TASK ITEM: A verbatim copy of the records is required, with all pictures left out.

SUPPLIED RECORDS:
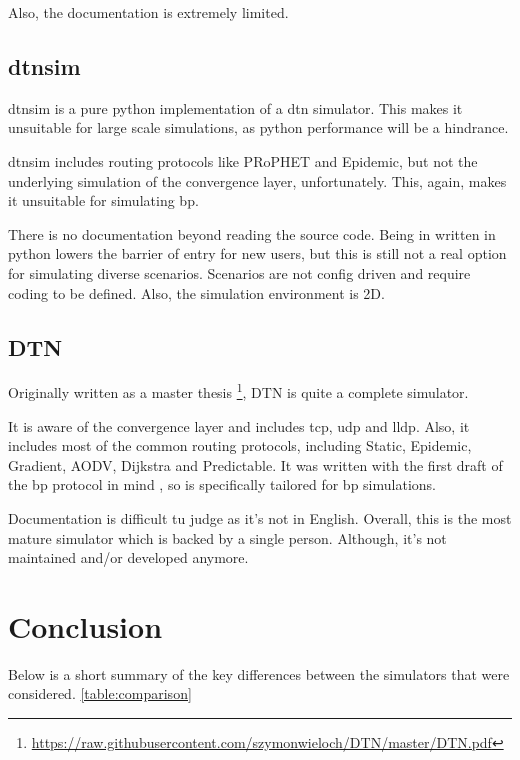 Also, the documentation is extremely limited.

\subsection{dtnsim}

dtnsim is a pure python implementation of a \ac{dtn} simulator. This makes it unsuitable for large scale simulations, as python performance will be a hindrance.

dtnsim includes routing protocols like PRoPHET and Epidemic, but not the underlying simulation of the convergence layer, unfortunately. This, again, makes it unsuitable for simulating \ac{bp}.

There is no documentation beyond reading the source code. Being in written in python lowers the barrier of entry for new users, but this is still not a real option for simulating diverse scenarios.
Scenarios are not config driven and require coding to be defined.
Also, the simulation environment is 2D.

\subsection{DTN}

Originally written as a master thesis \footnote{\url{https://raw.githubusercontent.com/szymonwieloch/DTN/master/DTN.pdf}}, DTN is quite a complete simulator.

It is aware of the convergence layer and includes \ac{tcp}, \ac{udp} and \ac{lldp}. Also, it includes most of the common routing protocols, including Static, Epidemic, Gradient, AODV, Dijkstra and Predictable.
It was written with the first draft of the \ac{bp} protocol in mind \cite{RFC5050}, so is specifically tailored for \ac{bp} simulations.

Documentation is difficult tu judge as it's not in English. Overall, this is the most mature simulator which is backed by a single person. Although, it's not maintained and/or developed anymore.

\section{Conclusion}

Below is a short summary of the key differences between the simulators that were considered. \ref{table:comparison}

RESULT:
 Also, the documentation is extremely limited.

\subsection{dtnsim}

dtnsim is a pure python implementation of a \ac{dtn} simulator. This makes it unsuitable for large scale simulations, as python performance will be a hindrance.

dtnsim includes routing protocols like PRoPHET and Epidemic, but not the underlying simulation of the convergence layer, unfortunately. This, again, makes it unsuitable for simulating \ac{bp}.

There is no documentation beyond reading the source code. Being in written in python lowers the barrier of entry for new users, but this is still not a real option for simulating diverse scenarios.
Scenarios are not config driven and require coding to be defined.
Also, the simulation environment is 2D.

\subsection{DTN}

Originally written as a master thesis \footnote{\url{https://raw.githubusercontent.com/szymonwieloch/DTN/master/DTN.pdf}}, DTN is quite a complete simulator.

It is aware of the convergence layer and includes \ac{tcp}, \ac{udp} and \ac{lldp}. Also, it includes most of the common routing protocols, including Static, Epidemic, Gradient, AODV, Dijkstra and Predictable.
It was written with the first draft of the \ac{bp} protocol in mind \cite{RFC5050}, so is specifically tailored for \ac{bp} simulations.

Documentation is difficult tu judge as it's not in English. Overall, this is the most mature simulator which is backed by a single person. Although, it's not maintained and/or developed anymore.

\section{Conclusion}

Below is a short summary of the key differences between the simulators that were considered. \ref{table:comparison}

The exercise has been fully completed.